On New Year's Eve America was staring down the barrel of wide ranging spending cuts and tax hikes, if no deal could be done on imposing higher taxes on wealthy Americans.
Failure to agree a deal would have caused a recession.
The roots of the crisis date back to 2001, when President George W Bush passed a programme of tax cuts worth $1.7 billion. Separately, in 2011, President Barack Obama's administration tried to raise the US Government's borrowing limit – the "debt ceiling" set by statute – as part of a budget deal to tackle the US deficit.
But disagreements with Republicans over the government's borrowing levels led to a compromise that meant the debt ceiling was extended to December 31, 2012, the same day the Bush tax cuts expired.
What has been agreed?
The House of Representatives approved a Senate bill on Tuesday night to avert $600bn in automatic tax increases and spending cuts.
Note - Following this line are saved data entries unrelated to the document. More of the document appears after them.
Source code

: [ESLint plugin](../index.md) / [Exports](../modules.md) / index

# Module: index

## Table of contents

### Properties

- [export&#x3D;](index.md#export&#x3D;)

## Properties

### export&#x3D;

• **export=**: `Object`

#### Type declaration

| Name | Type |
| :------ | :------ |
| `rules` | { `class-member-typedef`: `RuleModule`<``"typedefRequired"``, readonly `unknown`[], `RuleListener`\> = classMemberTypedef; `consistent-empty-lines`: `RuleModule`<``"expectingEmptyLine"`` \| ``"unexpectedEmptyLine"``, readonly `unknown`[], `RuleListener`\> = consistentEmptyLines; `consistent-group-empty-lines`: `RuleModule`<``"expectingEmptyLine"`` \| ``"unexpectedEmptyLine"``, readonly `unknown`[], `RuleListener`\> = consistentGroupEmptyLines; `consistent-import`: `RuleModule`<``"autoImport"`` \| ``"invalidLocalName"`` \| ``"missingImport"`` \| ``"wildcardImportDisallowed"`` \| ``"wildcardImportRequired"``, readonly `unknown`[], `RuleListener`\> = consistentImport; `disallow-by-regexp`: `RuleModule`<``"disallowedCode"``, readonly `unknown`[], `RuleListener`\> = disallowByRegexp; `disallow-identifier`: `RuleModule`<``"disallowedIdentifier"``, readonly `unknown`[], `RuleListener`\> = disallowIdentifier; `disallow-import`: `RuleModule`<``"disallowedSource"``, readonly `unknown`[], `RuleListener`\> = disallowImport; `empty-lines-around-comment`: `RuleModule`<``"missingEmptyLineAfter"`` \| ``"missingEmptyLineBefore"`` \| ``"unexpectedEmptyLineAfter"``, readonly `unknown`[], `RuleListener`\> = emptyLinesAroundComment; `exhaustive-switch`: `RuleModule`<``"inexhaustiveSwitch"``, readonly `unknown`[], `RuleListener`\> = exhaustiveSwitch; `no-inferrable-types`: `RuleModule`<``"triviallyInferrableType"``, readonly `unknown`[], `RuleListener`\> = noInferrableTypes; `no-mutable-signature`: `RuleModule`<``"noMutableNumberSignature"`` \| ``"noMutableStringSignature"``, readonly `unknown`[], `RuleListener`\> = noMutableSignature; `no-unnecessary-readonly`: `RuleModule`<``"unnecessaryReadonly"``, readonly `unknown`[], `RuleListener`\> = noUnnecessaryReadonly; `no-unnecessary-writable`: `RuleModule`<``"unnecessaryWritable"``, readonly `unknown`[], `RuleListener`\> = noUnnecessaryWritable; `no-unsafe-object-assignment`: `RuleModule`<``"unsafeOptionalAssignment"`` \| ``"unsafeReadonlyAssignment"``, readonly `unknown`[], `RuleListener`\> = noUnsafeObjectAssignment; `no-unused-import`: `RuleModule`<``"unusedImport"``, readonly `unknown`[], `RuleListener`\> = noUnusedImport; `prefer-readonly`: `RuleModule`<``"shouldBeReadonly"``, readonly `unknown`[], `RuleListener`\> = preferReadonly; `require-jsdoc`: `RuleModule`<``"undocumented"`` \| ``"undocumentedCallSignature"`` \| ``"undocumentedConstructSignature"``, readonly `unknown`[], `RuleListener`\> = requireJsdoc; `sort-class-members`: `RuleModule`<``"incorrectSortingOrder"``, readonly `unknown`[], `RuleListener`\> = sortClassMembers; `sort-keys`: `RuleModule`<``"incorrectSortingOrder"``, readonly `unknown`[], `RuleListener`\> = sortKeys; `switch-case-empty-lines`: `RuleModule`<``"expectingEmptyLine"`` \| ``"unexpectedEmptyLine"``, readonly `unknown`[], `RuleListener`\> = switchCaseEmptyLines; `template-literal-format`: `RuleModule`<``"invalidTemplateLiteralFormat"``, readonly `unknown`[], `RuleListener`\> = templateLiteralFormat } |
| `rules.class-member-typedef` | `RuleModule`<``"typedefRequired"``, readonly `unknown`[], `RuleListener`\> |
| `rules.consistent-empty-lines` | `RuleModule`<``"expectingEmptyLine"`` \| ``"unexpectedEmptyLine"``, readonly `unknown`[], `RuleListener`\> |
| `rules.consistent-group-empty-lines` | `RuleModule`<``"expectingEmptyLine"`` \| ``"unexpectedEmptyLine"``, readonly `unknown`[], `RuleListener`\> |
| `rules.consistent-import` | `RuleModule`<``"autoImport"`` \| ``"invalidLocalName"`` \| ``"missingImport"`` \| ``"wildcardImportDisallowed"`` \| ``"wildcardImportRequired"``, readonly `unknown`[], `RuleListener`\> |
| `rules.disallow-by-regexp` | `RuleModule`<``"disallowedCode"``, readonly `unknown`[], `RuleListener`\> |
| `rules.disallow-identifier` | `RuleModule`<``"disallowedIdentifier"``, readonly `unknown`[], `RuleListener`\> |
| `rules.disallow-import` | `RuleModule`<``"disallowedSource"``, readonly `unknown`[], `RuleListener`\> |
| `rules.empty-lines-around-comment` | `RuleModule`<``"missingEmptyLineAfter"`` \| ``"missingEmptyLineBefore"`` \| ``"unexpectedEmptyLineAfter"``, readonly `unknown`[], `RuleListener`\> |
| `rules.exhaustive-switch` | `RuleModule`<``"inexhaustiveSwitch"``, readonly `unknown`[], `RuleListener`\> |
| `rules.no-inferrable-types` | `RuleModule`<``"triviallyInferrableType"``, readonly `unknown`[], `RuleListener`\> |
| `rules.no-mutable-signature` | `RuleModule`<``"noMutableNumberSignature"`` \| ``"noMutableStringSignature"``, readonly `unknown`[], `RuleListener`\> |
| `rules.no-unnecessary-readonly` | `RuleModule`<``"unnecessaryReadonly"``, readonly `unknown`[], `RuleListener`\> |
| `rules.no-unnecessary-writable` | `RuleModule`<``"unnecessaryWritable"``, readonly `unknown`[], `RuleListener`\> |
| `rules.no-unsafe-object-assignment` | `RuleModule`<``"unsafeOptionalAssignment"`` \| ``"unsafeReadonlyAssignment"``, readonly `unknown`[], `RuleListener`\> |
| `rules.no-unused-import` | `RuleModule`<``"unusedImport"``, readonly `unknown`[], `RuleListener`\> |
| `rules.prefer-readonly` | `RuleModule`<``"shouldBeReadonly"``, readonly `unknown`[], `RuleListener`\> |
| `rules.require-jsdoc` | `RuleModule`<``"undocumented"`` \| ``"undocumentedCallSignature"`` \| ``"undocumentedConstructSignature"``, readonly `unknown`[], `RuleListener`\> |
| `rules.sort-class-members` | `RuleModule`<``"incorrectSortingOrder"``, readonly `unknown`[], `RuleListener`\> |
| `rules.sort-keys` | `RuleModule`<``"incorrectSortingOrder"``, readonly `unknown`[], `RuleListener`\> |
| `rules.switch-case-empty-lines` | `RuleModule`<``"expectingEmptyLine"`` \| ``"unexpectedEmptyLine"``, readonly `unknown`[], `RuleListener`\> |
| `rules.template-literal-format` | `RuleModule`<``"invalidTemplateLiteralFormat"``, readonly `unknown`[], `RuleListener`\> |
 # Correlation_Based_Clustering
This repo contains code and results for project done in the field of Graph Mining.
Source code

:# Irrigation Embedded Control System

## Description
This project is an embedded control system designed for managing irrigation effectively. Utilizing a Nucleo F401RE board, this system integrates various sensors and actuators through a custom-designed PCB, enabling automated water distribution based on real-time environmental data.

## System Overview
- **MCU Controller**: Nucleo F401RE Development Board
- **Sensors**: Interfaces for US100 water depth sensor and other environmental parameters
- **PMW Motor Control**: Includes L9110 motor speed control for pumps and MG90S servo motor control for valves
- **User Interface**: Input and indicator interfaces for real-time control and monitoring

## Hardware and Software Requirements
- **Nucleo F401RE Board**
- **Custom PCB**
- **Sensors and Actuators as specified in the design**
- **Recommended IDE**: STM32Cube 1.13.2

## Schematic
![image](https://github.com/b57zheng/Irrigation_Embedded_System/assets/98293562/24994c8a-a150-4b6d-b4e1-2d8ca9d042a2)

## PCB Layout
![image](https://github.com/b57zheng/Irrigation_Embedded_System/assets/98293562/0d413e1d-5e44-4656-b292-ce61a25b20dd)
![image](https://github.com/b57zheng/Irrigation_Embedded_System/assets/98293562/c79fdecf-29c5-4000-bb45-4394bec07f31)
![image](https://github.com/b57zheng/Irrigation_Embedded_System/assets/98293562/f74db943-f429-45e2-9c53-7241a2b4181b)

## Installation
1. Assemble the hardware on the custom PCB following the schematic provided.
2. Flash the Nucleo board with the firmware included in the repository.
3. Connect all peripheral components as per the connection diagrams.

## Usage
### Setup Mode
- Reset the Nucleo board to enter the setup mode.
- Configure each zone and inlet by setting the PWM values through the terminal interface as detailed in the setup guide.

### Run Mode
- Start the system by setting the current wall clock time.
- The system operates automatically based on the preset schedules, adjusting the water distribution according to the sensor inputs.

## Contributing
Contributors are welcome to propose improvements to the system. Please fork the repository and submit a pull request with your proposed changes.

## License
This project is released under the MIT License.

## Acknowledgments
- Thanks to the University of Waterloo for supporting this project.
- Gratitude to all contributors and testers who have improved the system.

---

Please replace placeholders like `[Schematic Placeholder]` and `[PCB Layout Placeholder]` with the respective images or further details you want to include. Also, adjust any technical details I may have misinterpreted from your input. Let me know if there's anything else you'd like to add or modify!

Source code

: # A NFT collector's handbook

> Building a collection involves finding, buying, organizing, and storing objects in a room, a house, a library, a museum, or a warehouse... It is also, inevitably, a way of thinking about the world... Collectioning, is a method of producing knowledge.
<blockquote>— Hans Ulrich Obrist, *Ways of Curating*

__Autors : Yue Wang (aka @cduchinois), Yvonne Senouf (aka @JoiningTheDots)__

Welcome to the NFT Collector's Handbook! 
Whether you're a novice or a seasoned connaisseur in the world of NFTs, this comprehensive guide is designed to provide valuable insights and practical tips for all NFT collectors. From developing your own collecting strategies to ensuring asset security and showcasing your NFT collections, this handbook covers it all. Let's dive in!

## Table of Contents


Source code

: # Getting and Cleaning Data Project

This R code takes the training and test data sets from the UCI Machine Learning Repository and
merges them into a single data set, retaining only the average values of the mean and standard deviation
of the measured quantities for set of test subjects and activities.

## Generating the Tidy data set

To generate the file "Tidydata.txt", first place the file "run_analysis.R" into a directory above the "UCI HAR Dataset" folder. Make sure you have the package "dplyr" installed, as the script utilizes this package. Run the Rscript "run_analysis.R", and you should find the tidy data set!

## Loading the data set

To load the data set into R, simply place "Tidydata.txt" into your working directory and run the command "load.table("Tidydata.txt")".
The deal postpones the first automatic spending cuts for two months, while Congress works on a plan to replace them.
It raises $620bn in revenue over 10 years through tax increases on the wealthy.
It permanently extends tax cuts enacted in 2001 under George W Bush for income below $400,000 per individual, or $450,000 per family. Income above that level would be taxed at 39.6%, up from the current top rate of 35%.
Above that income threshold, capital gains and dividends tax rates would return to 20%, from 15%. It also caps personal exemptions and itemised deductions for income above $250,000, or $300,000 per household.
What happens next?
The agreement hands a clear victory to President Barack Obama, who won re-election on a promise to address budget woes in part by raising taxes on the wealthiest Americans. The deal also resolves, for now, the question of whether Washington can overcome deep ideological differences to avoid harming the economy.